Thats the theory that fits your bias, true.
And i am totally willing to admit that it has some bearing on performance.
But i think you are kidding yourself if you honestly think that 4x2 is just as good as 8x1, even given the bandwidth constraints. I seem to remember you on the other side of this issue when the Radeon had 3 TMUs per pipe....and the GF only 2. Strange.
 
Shaderman-

Welcome to the board! Most people don't seem to make such informed statements in their first 4 posts. :)

But...

NV is dead dead dead (at least for this year).

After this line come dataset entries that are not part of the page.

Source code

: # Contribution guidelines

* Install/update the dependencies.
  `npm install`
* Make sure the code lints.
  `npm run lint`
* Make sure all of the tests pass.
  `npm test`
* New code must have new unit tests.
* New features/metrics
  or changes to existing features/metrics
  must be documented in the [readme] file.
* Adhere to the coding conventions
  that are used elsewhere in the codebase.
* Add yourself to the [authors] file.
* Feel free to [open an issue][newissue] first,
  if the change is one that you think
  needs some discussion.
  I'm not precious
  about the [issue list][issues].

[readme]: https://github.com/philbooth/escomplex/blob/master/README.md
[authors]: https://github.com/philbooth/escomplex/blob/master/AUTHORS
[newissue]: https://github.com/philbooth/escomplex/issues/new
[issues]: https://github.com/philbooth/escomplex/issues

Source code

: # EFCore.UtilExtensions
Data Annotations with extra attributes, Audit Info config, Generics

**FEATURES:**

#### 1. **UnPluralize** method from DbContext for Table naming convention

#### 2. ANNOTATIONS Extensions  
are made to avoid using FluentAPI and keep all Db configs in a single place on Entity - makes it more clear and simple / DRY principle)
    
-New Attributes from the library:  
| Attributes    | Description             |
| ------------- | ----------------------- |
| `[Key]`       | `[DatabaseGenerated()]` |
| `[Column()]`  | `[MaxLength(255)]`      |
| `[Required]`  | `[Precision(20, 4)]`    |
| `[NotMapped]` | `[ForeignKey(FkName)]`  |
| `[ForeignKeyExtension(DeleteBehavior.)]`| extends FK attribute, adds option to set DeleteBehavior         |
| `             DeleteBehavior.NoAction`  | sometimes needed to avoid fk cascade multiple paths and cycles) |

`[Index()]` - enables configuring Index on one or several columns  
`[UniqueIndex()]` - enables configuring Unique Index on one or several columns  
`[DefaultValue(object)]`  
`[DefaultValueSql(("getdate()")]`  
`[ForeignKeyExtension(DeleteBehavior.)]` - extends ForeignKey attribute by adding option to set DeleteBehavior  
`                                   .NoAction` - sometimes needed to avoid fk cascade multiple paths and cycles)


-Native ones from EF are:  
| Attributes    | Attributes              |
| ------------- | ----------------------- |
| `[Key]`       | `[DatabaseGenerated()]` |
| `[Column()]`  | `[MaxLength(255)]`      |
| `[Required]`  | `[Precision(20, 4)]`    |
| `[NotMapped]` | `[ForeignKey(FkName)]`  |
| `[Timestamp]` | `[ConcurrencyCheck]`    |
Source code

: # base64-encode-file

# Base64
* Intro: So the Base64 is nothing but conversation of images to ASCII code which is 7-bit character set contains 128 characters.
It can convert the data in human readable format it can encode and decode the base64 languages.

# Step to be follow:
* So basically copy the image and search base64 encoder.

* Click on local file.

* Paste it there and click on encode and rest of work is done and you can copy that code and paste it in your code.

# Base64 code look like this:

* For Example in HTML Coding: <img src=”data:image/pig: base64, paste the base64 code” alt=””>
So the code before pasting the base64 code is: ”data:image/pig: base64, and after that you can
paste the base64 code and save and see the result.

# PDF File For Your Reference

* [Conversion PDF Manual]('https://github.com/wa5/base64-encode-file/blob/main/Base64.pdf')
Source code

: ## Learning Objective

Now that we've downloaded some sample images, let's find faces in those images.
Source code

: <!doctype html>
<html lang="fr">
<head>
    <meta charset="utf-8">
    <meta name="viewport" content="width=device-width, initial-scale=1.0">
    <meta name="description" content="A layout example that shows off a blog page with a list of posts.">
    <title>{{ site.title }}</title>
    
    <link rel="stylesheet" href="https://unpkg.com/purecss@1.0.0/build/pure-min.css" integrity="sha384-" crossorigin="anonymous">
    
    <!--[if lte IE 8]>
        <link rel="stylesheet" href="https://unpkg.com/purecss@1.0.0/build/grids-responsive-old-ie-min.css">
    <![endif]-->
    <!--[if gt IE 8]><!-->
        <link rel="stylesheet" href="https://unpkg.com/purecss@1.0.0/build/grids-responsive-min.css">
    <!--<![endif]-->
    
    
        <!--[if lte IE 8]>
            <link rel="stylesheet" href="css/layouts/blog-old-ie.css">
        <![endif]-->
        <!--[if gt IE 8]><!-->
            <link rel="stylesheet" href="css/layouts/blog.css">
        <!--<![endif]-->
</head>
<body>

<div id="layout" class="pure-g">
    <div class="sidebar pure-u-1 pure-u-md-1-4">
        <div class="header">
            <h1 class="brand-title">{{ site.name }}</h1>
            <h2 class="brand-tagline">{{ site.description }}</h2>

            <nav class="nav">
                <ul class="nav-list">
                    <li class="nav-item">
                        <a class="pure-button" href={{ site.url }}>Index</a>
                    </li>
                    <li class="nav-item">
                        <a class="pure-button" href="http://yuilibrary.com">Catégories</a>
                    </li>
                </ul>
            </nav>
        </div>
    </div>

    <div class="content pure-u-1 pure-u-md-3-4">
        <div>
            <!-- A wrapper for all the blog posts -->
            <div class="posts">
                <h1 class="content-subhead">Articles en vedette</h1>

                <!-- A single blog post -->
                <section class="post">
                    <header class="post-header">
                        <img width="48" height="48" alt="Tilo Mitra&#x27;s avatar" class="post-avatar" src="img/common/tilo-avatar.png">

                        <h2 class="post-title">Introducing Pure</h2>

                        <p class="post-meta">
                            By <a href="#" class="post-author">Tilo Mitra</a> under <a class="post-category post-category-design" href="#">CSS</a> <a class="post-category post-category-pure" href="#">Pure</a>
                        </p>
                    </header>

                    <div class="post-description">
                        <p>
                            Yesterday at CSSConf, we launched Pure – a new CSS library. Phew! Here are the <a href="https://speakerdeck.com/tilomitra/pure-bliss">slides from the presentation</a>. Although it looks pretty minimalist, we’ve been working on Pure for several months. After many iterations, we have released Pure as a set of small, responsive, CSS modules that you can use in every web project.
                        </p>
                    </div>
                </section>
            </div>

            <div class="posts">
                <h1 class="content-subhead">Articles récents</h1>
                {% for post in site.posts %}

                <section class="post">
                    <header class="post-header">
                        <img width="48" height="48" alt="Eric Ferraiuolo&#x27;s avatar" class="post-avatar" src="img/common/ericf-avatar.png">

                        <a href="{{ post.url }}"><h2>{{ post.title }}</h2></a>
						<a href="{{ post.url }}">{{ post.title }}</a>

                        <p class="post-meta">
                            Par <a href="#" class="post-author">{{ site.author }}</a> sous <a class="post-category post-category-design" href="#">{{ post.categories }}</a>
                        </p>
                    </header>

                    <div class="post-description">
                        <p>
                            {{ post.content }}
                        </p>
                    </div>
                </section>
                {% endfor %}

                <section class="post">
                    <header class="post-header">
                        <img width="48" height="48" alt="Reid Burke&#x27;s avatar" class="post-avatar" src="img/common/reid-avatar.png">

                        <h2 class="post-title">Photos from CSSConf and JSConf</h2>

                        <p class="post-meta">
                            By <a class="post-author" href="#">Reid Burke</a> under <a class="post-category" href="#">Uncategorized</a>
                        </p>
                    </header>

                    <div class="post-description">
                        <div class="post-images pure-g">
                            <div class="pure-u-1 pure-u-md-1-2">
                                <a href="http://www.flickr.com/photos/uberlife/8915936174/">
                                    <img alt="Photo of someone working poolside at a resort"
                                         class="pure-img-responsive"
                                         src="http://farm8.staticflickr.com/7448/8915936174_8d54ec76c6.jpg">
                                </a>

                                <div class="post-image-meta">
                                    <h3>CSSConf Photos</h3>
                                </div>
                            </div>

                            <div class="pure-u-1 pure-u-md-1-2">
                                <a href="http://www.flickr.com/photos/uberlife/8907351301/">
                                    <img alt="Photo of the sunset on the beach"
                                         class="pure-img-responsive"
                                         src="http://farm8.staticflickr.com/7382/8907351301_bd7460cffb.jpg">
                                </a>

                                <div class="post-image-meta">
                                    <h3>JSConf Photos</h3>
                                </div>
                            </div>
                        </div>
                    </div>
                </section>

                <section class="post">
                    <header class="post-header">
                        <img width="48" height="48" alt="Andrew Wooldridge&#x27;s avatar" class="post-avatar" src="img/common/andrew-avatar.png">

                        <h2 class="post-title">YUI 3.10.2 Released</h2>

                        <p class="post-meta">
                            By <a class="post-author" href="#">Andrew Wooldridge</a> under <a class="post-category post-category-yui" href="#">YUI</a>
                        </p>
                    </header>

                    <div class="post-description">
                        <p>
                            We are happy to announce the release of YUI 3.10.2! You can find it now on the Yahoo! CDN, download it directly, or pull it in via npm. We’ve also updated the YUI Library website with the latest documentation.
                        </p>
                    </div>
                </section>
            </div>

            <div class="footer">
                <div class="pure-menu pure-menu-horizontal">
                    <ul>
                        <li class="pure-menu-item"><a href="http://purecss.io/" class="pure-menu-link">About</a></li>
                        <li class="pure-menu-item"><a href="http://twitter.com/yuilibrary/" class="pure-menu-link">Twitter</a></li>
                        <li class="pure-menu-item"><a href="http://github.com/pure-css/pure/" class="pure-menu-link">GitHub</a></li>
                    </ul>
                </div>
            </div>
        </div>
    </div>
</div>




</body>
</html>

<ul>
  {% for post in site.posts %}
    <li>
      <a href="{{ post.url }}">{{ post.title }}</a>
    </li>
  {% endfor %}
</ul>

As far as the high-end of the consumer discrete space goes, you're probably right. (Assuming your well-justified guess that NV35 is still 128-bit is indeed correct.) In terms of corporate strategy, I don't think so. There was an interesting comment (from Jen-Hsun I think) to the effect that Nvidia's 2003 revenues are expected to be roughly distributed as follows:
  • 15% notebook GPUs
  • 15% integrated (nForce)
  • 15% workstation
  • 20% XBox
  • 35% all discrete consumer GPUs

NV30 may have few to no advantages over R300 for the consumer space (and a lot of disadvantages), but NV30GL has a lot of significant advantages over everything else for the DCC space, where FP32 support actually means something (and may in fact be close to a necessity, although I can't judge this); where it matters not one whit if ARB_fragment_program performance sucks compared to NV_fragment_program performance (and where DX9 doesn't even exist); where the extra costs of a 12-layer board, expensive (though in this case not jet-engine) fan, big expensive chip, etc. are negligible.

Even if it was a brilliantly successful design, clearly superior to whatever ATI had to offer, NV30 (by which I mean the high-end segment only--the equivalents of GFfx 5800 and 5800 Ultra) would be extremely hard pressed to account for 15% of Nvidia's total revenues. Plus, as high-margin as the high-end consumer cards may be, that's nothing compared to the margins on the workstation cards (essentially the same part for 3x the price). If Nvidia can really wrap up 15% of their revenues at those sorts of margins, they'd be idiots to let concerns about the high-end consumer space get in their way.

In case it's not clear, my new theory: instead of designing a high-end consumer chip with an afterthought workstation variant, with NV30/NV30GL Nvidia designed a workstation chip with an afterthought high-end consumer variant. And, if those revenue projections are at all accurate, it was a brilliant decision.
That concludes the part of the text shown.